Two Countries Exchange Territory Without Killing Each Other. See, Everyone, It’s Not That Hard!

Meuse River
Meuse river (Mass) in Maastricht.

Photo by Emad Aljumah/Getty Images

The Netherlands and Belgium may finally resolve an absurd 172-year-old geographical dispute, the AP reports, and all without killing each other. Presqu'ile de l'Islal is a small wooded peninsula that juts into the Meuse river just south of the Dutch city of Maastricht and has been officially Belgian territory since the border between the two countries was set in 1843, despite the fact that it lies on the Dutch side of the river.

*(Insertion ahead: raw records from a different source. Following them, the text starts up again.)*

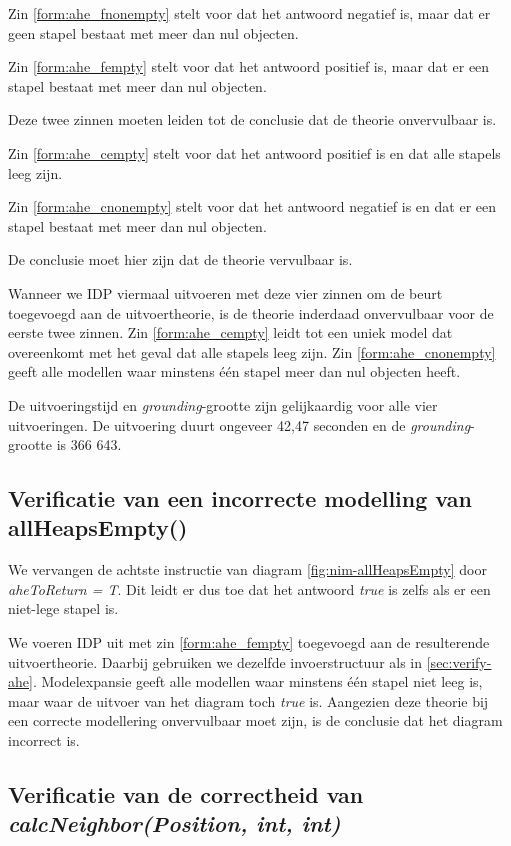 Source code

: Zin \ref{form:ahe_fnonempty} stelt voor dat het antwoord negatief is, maar dat er geen stapel bestaat met meer dan nul objecten.

Zin \ref{form:ahe_fempty} stelt voor dat het antwoord positief is, maar dat er een stapel bestaat met meer dan nul objecten.

Deze twee zinnen moeten leiden tot de conclusie dat de theorie onvervulbaar is.

Zin \ref{form:ahe_cempty} stelt voor dat het antwoord positief is en dat alle stapels leeg zijn.

Zin \ref{form:ahe_cnonempty} stelt voor dat het antwoord negatief is en dat er een stapel bestaat met meer dan nul objecten.

De conclusie moet hier zijn dat de theorie vervulbaar is.

Wanneer we IDP viermaal uitvoeren met deze vier zinnen om de beurt toegevoegd aan de uitvoertheorie, is de theorie inderdaad onvervulbaar voor de eerste twee zinnen. Zin \ref{form:ahe_cempty} leidt tot een uniek model dat overeenkomt met het geval dat alle stapels leeg zijn. Zin \ref{form:ahe_cnonempty} geeft alle modellen waar minstens \'e\'en stapel meer dan nul objecten heeft.

De uitvoeringstijd en \textit{grounding}-grootte zijn gelijkaardig voor alle vier uitvoeringen. De uitvoering duurt ongeveer 42,47 seconden en de \textit{grounding}-grootte is 366 643.

\subsection{Verificatie van een incorrecte modelling van allHeapsEmpty()}

We vervangen de achtste instructie van diagram \ref{fig:nim-allHeapsEmpty} door \textit{aheToReturn = T}. Dit leidt er dus toe dat het antwoord \textit{true} is zelfs als er een niet-lege stapel is.

We voeren IDP uit met zin \ref{form:ahe_fempty} toegevoegd aan de resulterende uitvoertheorie. Daarbij gebruiken we dezelfde invoerstructuur als in \ref{sec:verify-ahe}. Modelexpansie geeft alle modellen waar minstens \'e\'en stapel niet leeg is, maar waar de uitvoer van het diagram toch \textit{true} is. Aangezien deze theorie bij een correcte modellering onvervulbaar moet zijn, is de conclusie dat het diagram incorrect is.

\subsection{Verificatie van de correctheid van \textit{calcNeighbor(Position, int, int)}}\label{sec:verify-neighbor}

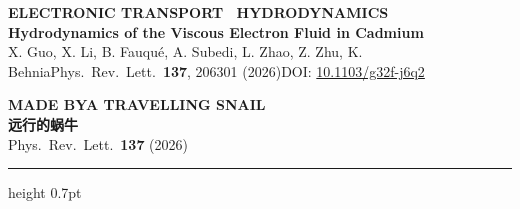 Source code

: \documentclass[10pt]{article}
\newcommand{\eyebrow}[1]{{\sffamily\bfseries\fontsize{9.7}{11.8}\selectfont\color{Teal}\MakeUppercase{#1}}}
\newcommand{\smallnote}[1]{{\fontsize{9.4}{11.3}\selectfont\color{Muted}#1}}
\begin{document}
\noindent{\color{Teal}\rule{\textwidth}{2.2pt}}\par
\vspace{5pt}

\begin{minipage}[b]{0.74\textwidth}
	{\eyebrow{Electronic transport \textbullet\ Hydrodynamics}}\\[1pt]
	{\sffamily\bfseries\fontsize{30.2}{33.5}\selectfont\color{Ink}Hydrodynamics of the Viscous Electron Fluid in Cadmium}\\[3pt]
	{\fontsize{10.9}{13.2}\selectfont\color{Muted}X. Guo, X. Li, B. Fauqu\'e, A. Subedi, L. Zhao, Z. Zhu, K. Behnia\quad\textbullet\quad Phys.\ Rev.\ Lett.\ \textbf{137}, 206301 (2026)\quad\textbullet\quad DOI: \href{https://doi.org/10.1103/g32f-j6q2}{10.1103/g32f-j6q2}}
\end{minipage}\hfill
\begin{minipage}[b]{0.23\textwidth}\raggedleft
	{\colorbox{Badge}{\color{white}\sffamily\bfseries\fontsize{11.8}{14.2}\selectfont\hspace{5pt}MADE BY\quad A TRAVELLING SNAIL\hspace{5pt}}}\\[3pt]
	{\sffamily\bfseries\fontsize{22.4}{24.8}\selectfont\color{Teal} 远行的蜗牛}\\[1pt]
	{\smallnote{Phys.\ Rev.\ Lett.\ \textbf{137} (2026)}}
\end{minipage}

\vspace{5pt}\par{\color{Line}\hrule height 0.7pt}\par
\vspace{7pt}
\end{document}
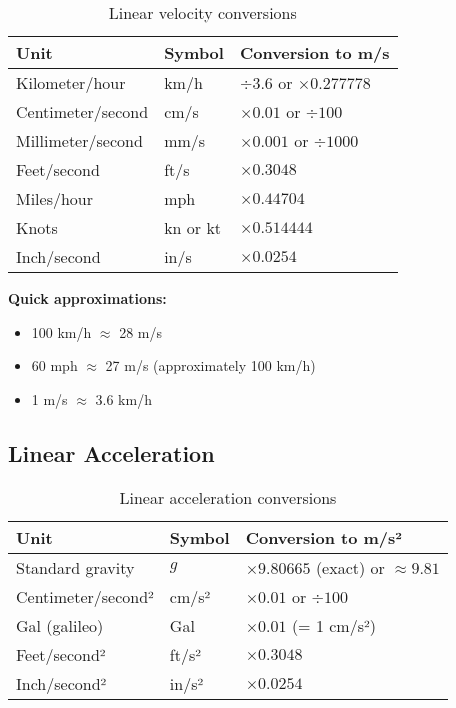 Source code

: \begin{table}[H]
\centering
\begin{tabular}{|l|l|l|}
\hline
\rowcolor{blue!20}
\textbf{Unit} & \textbf{Symbol} & \textbf{Conversion to m/s} \\
\hline
Kilometer/hour & km/h & $\div 3.6$ or $\times 0.277778$ \\
\hline
Centimeter/second & cm/s & $\times 0.01$ or $\div 100$ \\
\hline
Millimeter/second & mm/s & $\times 0.001$ or $\div 1000$ \\
\hline
\rowcolor{yellow!20}
Feet/second & ft/s & $\times 0.3048$ \\
\hline
\rowcolor{yellow!20}
Miles/hour & mph & $\times 0.44704$ \\
\hline
\rowcolor{yellow!20}
Knots & kn or kt & $\times 0.514444$ \\
\hline
\rowcolor{yellow!20}
Inch/second & in/s & $\times 0.0254$ \\
\hline
\end{tabular}
\caption{Linear velocity conversions}
\end{table}

\textbf{Quick approximations:}
\begin{itemize}
    \item 100 km/h $\approx$ 28 m/s
    \item 60 mph $\approx$ 27 m/s (approximately 100 km/h)
    \item 1 m/s $\approx$ 3.6 km/h
\end{itemize}

\subsection{Linear Acceleration}

\begin{table}[H]
\centering
\begin{tabular}{|l|l|l|}
\hline
\rowcolor{blue!20}
\textbf{Unit} & \textbf{Symbol} & \textbf{Conversion to m/s²} \\
\hline
Standard gravity & $g$ & $\times 9.80665$ (exact) or $\approx 9.81$ \\
\hline
Centimeter/second² & cm/s² & $\times 0.01$ or $\div 100$ \\
\hline
Gal (galileo) & Gal & $\times 0.01$ (= 1 cm/s²) \\
\hline
\rowcolor{yellow!20}
Feet/second² & ft/s² & $\times 0.3048$ \\
\hline
\rowcolor{yellow!20}
Inch/second² & in/s² & $\times 0.0254$ \\
\hline
\end{tabular}
\caption{Linear acceleration conversions}
\end{table}

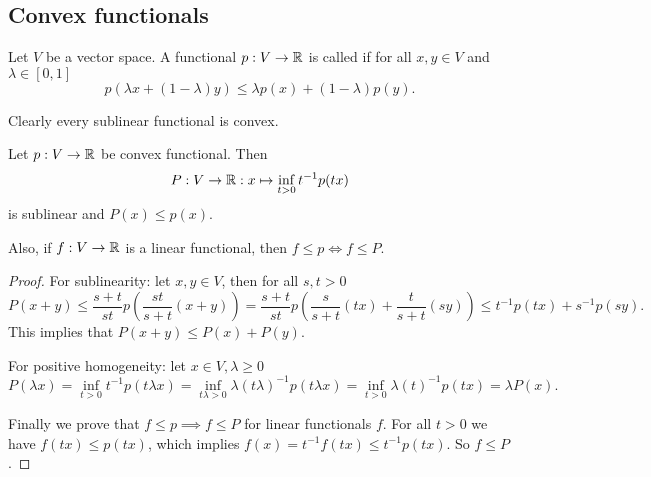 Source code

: \subsection{Convex functionals}
\begin{definition}
Let $V$ be a vector space. A functional $p:V\to \mathbb{R}$ is called  if for all $x,y\in V$ and $\lambda\in [0,1]$
\[ p(\lambda x + (1-\lambda)y) \leq \lambda p(x) + (1-\lambda)p(y). \]
\end{definition}
Clearly every sublinear functional is convex.

\begin{lemma}
Let $p: V\to\mathbb{R}$ be convex functional. Then
\[ P: V\to\mathbb{R}: x\mapsto \inf_{t>0} t^{-1}p(tx) \]
is sublinear and $P(x)\leq p(x)$.

Also, if $f:V\to \mathbb{R}$ is a linear functional, then $f\leq p \iff f\leq P$.
\end{lemma}
\begin{proof}
For sublinearity: let $x,y\in V$, then for all $s,t>0$
\[ P(x+y) \leq \frac{s+t}{st}p\left(\frac{st}{s+t}(x+y)\right) = \frac{s+t}{st}p\left(\frac{s}{s+t}(tx)+\frac{t}{s+t}(sy)\right) \leq t^{-1}p(tx) + s^{-1}p(sy). \]
This implies that $P(x+y)\leq P(x)+P(y)$.

For positive homogeneity: let $x\in V,\lambda\geq 0$
\[ P(\lambda x) = \inf_{t>0} t^{-1}p(t\lambda x) = \inf_{t\lambda>0} \lambda (t\lambda)^{-1}p(t\lambda x) = \inf_{t>0} \lambda (t)^{-1}p(tx) = \lambda P(x). \]

Finally we prove that $f\leq p \implies f\leq P$ for linear functionals $f$. For all $t>0$ we have $f(tx) \leq p(tx)$, which implies $f(x) = t^{-1}f(tx) \leq t^{-1}p(tx)$. So $f\leq P$.
\end{proof}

The peninsula has, for years, been an essentially lawless “geopolitical black hole”, out of the jurisdiction of Dutch authorities and separated by the river from Belgium. This has made it, as Frank Jacobs put it a couple years ago, a “sanctuary for unlicensed sunbathing, loud bacchanalia and unrestricted drug dealing.” The beaches on the peninsula have also been a popular gay cruising spot.

It was all fun and games until a headless body turned up three years ago. In a scenario seemingly ripped from TV, the passersby who discovered the body on the peninsula alerted the Dutch authorities, who told them it was Belgium’s problem. The Belgian police found the case difficult to investigate since they weren’t allowed to cross through the Netherlands and could only reach the peninsula, which has no landing dock, by boat.

This prompted the two governments to negotiate a deal, which their parliaments will hopefully finalize next year, in which the Netherlands will take control of the territory—about 37 acres—in exchange for two other small outcroppings farther down the river.

Exchanges of territory like this do happen periodically. India and Bangladesh agreed earlier this year to swap more than 160 pockets of land in each other’s territory left over from the partition of the subcontinent.  But the amicable way the Meuse river situation is being resolved is rare. Hopefully, some other governments will take note. As for the kids of Maastricht, they should get their nude partying in while they can.